Data provided Block Start

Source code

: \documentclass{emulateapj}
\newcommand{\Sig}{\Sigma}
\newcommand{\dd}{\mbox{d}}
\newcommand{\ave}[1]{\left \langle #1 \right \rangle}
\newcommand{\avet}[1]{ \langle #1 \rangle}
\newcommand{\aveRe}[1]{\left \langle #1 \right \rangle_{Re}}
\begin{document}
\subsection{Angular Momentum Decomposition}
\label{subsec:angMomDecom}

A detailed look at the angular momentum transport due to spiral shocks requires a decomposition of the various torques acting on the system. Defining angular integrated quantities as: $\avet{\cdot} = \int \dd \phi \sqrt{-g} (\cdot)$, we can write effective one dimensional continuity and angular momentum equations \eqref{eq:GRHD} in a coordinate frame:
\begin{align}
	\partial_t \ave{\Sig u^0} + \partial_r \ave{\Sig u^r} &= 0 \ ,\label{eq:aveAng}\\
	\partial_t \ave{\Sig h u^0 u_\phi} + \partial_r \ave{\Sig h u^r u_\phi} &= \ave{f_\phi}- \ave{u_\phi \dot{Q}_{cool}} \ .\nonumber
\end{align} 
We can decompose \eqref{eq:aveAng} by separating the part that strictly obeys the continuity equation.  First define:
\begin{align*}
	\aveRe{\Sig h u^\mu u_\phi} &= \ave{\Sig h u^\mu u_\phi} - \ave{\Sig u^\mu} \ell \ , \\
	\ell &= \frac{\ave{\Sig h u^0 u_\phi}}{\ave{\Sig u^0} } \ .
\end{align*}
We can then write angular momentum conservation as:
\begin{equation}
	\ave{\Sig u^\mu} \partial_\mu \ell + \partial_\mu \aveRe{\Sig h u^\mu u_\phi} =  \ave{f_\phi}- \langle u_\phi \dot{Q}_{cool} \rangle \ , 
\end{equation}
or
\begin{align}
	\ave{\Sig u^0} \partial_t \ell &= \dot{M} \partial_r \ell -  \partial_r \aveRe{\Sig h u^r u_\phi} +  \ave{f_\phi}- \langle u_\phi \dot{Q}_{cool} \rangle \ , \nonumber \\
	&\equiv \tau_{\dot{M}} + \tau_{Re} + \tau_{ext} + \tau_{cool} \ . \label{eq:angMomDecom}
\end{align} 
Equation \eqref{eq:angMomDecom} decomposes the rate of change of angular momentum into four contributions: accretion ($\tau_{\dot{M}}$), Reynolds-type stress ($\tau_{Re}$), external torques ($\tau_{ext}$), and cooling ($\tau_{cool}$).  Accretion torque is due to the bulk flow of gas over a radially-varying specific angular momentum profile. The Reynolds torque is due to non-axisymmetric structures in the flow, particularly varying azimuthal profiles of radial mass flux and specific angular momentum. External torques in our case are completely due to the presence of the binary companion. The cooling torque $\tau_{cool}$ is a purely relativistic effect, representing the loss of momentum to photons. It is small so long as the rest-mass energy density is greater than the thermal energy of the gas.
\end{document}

Data provided Block End

_Aim of the exercise_
Please copy out each line of the data in which the word "newcommand" occurs.

_Reply_
\newcommand{\Sig}{\Sigma}
\newcommand{\dd}{\mbox{d}}
\newcommand{\ave}[1]{\left \langle #1 \right \rangle}
\newcommand{\avet}[1]{ \langle #1 \rangle}
\newcommand{\aveRe}[1]{\left \langle #1 \right \rangle_{Re}}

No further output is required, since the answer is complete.